3. Collect, revise, and format artifacts. Your portfolio should showcase your best work from your academic studies, your professional endeavors, and your relevant extracurricular projects. There is no minimum number of required artifacts for this project, but a typical portfolio will include these basic elements:

  • An introductory page that welcomes visitors and explains the purpose, organization, design, etc., of your site
  • A biography
  • A résumé or c.v.
  • A contact page

Depending on your audience, you may want to include some or all of the following elements, too:

  • An overview of your academic research interests
  • A statement of teaching philosophy
  • Sample syllabi and/or assignment descriptions
  • Teaching evaluations
  • Copies of (or links to) published work
  • Samples of papers written for graduate classes
  • Multimodal projects (e.g., videos, podcasts, brochures, flyers)
  • Blog entries

In order to include your best work on your site, you may need to make PDF versions of your essays, take screenshots of your online work, photograph and/or scan artwork, digitize video, etc. If you encounter technical challenges along the way, please bring them up in class so we can share solutions with one another.

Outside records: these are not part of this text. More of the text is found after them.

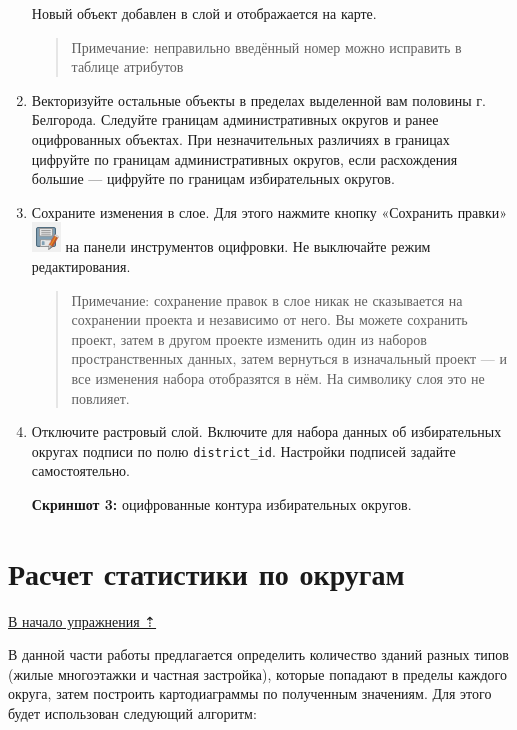 \documentclass[
  12pt,
]{book}
\begin{document}
\begin{enumerate}
  Новый объект добавлен в слой и отображается на карте.

  \begin{quote}
  Примечание: неправильно введённый номер можно исправить в таблице атрибутов
  \end{quote}
\item
  Векторизуйте остальные объекты в пределах выделенной вам половины г. Белгорода. Следуйте границам административных округов и ранее оцифрованных объектах. При незначительных различиях в границах цифруйте по границам административных округов, если расхождения большие --- цифруйте по границам избирательных округов.
\item
  Сохраните изменения в слое. Для этого нажмите кнопку «Сохранить правки» \includegraphics{images/Ex05/Editing7.png} на панели инструментов оцифровки. Не выключайте режим редактирования.

  \begin{quote}
  Примечание: сохранение правок в слое никак не сказывается на сохранении проекта и независимо от него. Вы можете сохранить проект, затем в другом проекте изменить один из наборов пространственных данных, затем вернуться в изначальный проект --- и все изменения набора отобразятся в нём. На символику слоя это не повлияет.
  \end{quote}
\item
  Отключите растровый слой. Включите для набора данных об избирательных округах подписи по полю \texttt{district\_id}. Настройки подписей задайте самостоятельно.

  \textbf{Скриншот 3:} оцифрованные контура избирательных округов.
\end{enumerate}

\hypertarget{map-ref-districts-stats}{%
\section{Расчет статистики по округам}\label{map-ref-districts-stats}}

\protect\hyperlink{map-ref-districts}{В начало упражнения ⇡}

В данной части работы предлагается определить количество зданий разных типов (жилые многоэтажки и частная застройка), которые попадают в пределы каждого округа, затем построить картодиаграммы по полученным значениям. Для этого будет использован следующий алгоритм:
\end{document}

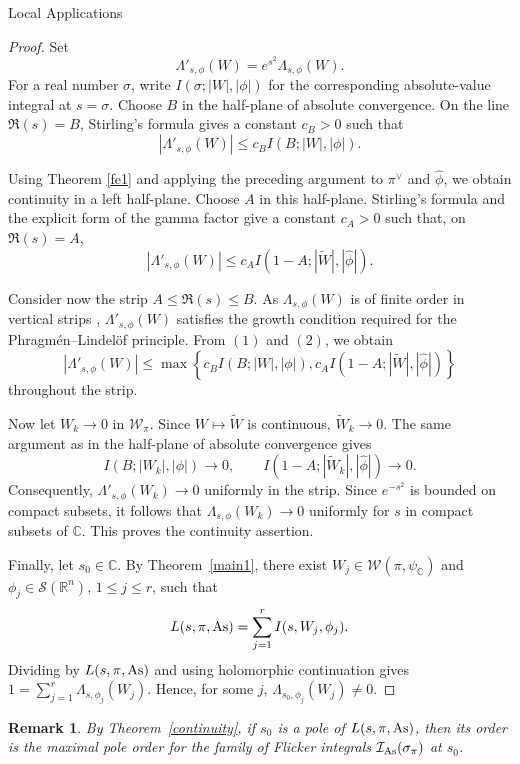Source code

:\documentclass[12pt,reqno]{amsart}
\numberwithin{equation}{section}%
\numberwithin{equation}{subsection}
\newtheorem{remark}[equation]{Remark}
\theoremstyle{definition}
\theoremstyle{remark}
\begin{document}
\begin{section}{Local Applications}
\begin{proof}
Set
\[
\Lambda'_{s,\phi}(W)=e^{s^2}\Lambda_{s,\phi}(W).
\]
For a real number \(\sigma\), write
\(I(\sigma;|W|,|\phi|)\) for the corresponding absolute-value
integral at \(s=\sigma\). Choose \(B\) in the half-plane of absolute
convergence. On the line \(\Re(s)=B\), Stirling's formula gives a
constant \(c_B>0\) such that
\[
|\Lambda'_{s,\phi}(W)|
\leq c_B I(B;|W|,|\phi|).
\tag{1}
\]

Using Theorem \ref{fe1} and applying the preceding argument to \(\pi^{\vee}\) and
\(\widehat\phi\), we obtain continuity in a left half-plane. Choose
\(A\) in this half-plane. Stirling's formula and the explicit form of
the gamma factor give a constant \(c_A>0\) such that, on
\(\Re(s)=A\),
\[
|\Lambda'_{s,\phi}(W)|
\leq
c_A I(1-A;|\widetilde W|,|\widehat\phi|).
\tag{2}
\]

Consider now the strip \(A\leq\Re(s)\leq B\). As \(\Lambda_{s,\phi}(W)\) is of finite order in vertical strips \cite[Theorem~1(iii)]{BP2021}, \(\Lambda'_{s,\phi}(W)\) satisfies the growth condition required for
the Phragmén--Lindelöf principle. From \((1)\) and \((2)\), we obtain
\[
|\Lambda'_{s,\phi}(W)|
\leq
\max\left\{
c_B I(B;|W|,|\phi|),
c_A I(1-A;|\widetilde W|,|\widehat\phi|)
\right\}
\]
throughout the strip.

Now let \(W_k\to0\) in \(\mathcal{W}_{\pi}\). Since
\(W\mapsto\widetilde W\) is continuous, \(\widetilde W_k\to0\).
The same argument as in the half-plane of absolute convergence gives
\[
I(B;|W_k|,|\phi|)\longrightarrow0,
\qquad
I(1-A;|\widetilde W_k|,|\widehat\phi|)\longrightarrow0.
\]
Consequently, \(\Lambda'_{s,\phi}(W_k)\to0\) uniformly in the strip.
Since \(e^{-s^2}\) is bounded on compact subsets, it follows that
\(\Lambda_{s,\phi}(W_k)\to0\) uniformly for \(s\) in compact subsets
of \(\mathbb{C}\). This proves the continuity assertion.

Finally, let \(s_0\in\mathbb{C}\). By Theorem~\ref{main1}, there exist
\(W_j\in\mathcal{W}(\pi,\psi_{\mathbb{C}})\) and
\(\phi_j\in\mathcal{S}(\mathbb{R}^n)\), \(1\leq j\leq r\), such that
\[
L(s,\pi,\As)=\sum_{j=1}^r I(s,W_j,\phi_j).
\]
Dividing by \(L(s,\pi,\As)\) and using holomorphic continuation gives
\(1=\sum_{j=1}^r\Lambda_{s,\phi_j}(W_j)\). Hence, for some \(j\),
\(\Lambda_{s_0,\phi_j}(W_j)\neq0\).
\end{proof}

\begin{remark}\label{poleorder}
By Theorem~\ref{continuity}, if \(s_0\) is a pole of
\(L(s,\pi,\As)\), then its order is the maximal pole order for the
family of Flicker integrals $\mathcal{I}_\As(\sigma_\pi)$ at \(s_0\).
\end{remark}


\end{section}
\end{document}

4. Customize the visual appearance of your site. Given the time frame for this assignment, I don’t expect you to hand-code a complete website from scratch. Rather, you should select a WordPress theme and customize it for your site. Using images and very basic CSS (cascading style sheets), you should modify your site to create a unique visual appearance that matches your goals for the portfolio. My assumption is that all of you are starting with no previous web design experience, so we will work together to learn enough HTML and CSS to help you complete this project.

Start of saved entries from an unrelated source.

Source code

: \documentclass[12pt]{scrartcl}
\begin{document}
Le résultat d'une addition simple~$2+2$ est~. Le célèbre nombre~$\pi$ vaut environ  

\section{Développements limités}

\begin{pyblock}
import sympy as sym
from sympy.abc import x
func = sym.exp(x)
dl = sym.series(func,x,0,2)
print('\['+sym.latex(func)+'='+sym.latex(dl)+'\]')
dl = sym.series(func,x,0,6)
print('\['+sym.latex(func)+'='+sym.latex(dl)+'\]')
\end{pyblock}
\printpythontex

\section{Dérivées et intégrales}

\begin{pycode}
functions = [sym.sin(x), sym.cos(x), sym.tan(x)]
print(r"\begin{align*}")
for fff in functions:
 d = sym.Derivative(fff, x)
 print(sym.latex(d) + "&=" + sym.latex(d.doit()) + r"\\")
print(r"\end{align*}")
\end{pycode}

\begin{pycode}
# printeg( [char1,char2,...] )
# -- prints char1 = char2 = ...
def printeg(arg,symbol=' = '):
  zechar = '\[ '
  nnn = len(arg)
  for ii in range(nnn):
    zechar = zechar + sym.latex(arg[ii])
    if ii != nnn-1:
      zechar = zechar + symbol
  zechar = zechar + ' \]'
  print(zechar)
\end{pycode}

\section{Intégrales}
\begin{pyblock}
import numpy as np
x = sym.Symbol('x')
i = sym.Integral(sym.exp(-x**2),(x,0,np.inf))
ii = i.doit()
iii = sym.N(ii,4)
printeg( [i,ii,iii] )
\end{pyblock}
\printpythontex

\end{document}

5. Integrate social media into your site. This step is not required, but if you intend to use Twitter, Google+, Delicious, or some other social media site after the semester ends, I recommend integrating your social media streams into your website. We will work with various WordPress plugins to accomplish this task.

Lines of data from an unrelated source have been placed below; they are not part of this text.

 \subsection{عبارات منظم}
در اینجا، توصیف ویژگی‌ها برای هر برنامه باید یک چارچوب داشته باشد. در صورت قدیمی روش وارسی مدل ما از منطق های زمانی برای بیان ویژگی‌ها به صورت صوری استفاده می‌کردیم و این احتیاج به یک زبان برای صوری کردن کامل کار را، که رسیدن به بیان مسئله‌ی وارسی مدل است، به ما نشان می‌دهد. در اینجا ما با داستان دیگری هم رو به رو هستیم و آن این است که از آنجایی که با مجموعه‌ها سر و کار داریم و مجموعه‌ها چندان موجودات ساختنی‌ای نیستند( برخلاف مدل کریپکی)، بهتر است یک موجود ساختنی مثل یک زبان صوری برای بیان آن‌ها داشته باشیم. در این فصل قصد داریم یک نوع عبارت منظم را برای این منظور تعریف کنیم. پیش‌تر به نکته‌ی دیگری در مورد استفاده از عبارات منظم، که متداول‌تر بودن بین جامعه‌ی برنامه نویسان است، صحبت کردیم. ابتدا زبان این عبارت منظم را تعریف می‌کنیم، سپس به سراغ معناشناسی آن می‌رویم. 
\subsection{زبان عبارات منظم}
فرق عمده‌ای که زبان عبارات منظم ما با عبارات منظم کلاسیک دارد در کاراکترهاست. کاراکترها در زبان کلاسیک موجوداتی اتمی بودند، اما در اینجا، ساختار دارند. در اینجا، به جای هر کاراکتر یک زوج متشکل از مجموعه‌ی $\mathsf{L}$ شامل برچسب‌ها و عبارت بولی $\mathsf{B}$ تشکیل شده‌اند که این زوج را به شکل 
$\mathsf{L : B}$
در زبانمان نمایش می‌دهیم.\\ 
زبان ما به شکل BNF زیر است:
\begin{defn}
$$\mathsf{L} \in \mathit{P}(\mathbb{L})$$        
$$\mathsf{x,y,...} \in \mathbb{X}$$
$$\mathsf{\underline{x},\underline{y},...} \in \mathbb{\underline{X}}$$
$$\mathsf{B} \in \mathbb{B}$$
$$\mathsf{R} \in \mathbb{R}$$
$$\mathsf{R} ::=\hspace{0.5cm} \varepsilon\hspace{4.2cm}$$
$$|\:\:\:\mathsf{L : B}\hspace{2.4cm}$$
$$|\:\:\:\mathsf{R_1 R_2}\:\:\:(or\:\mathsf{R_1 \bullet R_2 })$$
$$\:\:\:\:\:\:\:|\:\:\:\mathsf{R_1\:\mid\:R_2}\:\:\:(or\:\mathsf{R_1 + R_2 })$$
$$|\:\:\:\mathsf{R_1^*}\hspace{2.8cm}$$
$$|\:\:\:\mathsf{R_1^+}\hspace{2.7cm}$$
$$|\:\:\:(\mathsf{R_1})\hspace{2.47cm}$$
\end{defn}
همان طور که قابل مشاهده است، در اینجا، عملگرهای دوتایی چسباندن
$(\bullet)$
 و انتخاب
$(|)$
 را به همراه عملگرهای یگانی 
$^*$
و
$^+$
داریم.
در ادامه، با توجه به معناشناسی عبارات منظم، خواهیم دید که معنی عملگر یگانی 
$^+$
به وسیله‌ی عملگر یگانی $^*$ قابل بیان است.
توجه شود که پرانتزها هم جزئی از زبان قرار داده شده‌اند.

6. Iterate, iterate, iterate. It takes a lot of time and effort to build an effective website, so you should expect to try lots of things, abandon those that don’t work, and relentlessly refine those that do. We will dedicate several in-class workshops to this process, but I strongly recommend finding classmates whose schedules allow you to work together outside of class. Having a second (or third) set of eyes to help you identify technical problems or just offer feedback on your work will be an invaluable asset as you revise (and revise, and revise) your portfolio.

7. Assess your new online identity. At the conclusion of this project, you will conduct another self-assessment of your online identity, this time focusing on the ways in which your online presence has changed over the course of the semester. You may also want to address the ways in which your site might evolve in the future. Like the initial assessment, this document should take the form of a two-page memo to me.

Project Milestones

  • March 6: Assessment of your current professional online identity
  • March 20: Plan of action for Professional Electronic Portfolio
  • April 3: Early draft of Profesional Electronic Portfolio
  • April 17: Complete (rough) draft of Professional Electronic Portfolio
  • May 3: Final draft of Professional Electronic Portfolio

Evaluation Criteria

I will evaluate your portfolio using the following criteria:

  • Is the intended audience for this portfolio clear?
  • Does the portfolio contain a variety of artifacts? Does the site include helpful analysis of each artifact?
  • Does the portfolio “situate” the artifacts within a larger context (e.g., your academic career)?
  • How easy is it to navigate the website? Would first-time visitors to the site be able to find the information they are looking for?
  • Does the portfolio effectively incorporate visual elements? Does the site employ best practices in design, color, and typography?
  • How thoroughly has the original theme been customized for this particular portfolio?
  • Have all milestone assignments been submitted complete and on time?
  • Do the pre- and post-assessments of your online identity contain genuine analysis and reflection?